§ Action item
Would you please return every line from the listing that contains the word "database"?

(Dataset records begins)

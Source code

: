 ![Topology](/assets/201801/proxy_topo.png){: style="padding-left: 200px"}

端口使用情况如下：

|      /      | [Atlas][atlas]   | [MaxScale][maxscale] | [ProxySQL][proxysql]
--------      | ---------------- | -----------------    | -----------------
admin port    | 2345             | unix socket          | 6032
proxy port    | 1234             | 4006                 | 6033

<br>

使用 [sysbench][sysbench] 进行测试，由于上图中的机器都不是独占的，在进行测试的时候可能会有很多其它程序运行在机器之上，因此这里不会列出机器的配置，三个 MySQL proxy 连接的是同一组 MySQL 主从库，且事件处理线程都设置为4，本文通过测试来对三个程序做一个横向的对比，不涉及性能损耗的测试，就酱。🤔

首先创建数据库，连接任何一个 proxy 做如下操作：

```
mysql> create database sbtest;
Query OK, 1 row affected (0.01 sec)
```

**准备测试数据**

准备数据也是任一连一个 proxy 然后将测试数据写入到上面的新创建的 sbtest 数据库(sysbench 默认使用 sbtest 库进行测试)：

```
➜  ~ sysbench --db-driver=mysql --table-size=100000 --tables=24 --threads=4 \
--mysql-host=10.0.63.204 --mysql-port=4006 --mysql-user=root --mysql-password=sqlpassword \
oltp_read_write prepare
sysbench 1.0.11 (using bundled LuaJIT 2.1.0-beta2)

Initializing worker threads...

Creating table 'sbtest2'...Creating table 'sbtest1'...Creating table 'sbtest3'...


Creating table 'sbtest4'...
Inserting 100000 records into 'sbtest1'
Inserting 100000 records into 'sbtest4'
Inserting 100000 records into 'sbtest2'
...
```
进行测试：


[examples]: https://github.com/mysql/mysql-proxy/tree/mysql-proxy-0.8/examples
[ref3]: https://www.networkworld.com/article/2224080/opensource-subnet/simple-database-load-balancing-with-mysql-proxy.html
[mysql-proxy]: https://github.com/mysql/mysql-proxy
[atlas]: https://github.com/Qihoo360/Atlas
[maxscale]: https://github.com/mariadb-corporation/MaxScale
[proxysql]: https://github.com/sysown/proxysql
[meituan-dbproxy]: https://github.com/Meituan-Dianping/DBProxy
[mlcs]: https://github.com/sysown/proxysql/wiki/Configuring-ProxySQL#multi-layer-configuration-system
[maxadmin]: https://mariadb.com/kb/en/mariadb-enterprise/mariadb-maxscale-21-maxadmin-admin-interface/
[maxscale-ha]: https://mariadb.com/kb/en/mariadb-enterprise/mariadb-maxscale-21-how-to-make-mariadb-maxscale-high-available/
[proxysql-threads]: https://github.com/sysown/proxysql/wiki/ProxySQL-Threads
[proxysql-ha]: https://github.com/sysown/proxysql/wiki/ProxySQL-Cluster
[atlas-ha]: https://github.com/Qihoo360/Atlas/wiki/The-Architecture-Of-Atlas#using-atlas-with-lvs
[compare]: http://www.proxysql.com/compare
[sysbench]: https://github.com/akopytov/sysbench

(Dataset records ends)
(Dataset records begins)

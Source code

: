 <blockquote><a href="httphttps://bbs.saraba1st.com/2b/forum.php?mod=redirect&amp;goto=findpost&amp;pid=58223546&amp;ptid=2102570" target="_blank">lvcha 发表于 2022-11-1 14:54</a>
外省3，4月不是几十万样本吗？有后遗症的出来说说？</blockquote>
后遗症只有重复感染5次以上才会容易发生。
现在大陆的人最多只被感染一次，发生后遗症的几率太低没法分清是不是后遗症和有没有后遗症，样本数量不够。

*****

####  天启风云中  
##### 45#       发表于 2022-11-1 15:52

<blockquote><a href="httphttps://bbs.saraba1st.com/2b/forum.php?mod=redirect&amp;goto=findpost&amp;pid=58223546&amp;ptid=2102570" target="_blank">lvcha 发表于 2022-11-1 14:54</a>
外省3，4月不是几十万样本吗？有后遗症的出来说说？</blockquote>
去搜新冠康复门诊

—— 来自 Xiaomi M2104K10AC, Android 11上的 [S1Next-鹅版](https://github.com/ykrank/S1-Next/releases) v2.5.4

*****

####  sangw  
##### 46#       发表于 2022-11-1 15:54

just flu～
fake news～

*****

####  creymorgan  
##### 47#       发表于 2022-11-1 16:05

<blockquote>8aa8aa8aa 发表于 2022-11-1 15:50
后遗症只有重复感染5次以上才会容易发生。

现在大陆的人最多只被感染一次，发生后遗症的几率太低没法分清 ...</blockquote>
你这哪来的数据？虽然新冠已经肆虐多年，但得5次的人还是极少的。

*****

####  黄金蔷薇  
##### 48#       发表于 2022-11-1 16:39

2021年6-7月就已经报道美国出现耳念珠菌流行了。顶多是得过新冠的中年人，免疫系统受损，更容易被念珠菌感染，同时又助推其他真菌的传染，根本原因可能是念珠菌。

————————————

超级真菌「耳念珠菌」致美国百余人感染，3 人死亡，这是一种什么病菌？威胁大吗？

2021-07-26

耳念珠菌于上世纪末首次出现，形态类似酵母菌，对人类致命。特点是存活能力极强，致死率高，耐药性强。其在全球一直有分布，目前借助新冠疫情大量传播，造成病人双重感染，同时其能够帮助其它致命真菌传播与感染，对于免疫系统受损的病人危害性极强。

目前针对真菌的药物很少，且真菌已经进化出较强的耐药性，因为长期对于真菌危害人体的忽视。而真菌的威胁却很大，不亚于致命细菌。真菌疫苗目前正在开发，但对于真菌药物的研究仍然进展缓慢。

(Dataset records ends)

§ Task output
mysql> create database sbtest;
[ref3]: https://www.networkworld.com/article/2224080/opensource-subnet/simple-database-load-balancing-with-mysql-proxy.html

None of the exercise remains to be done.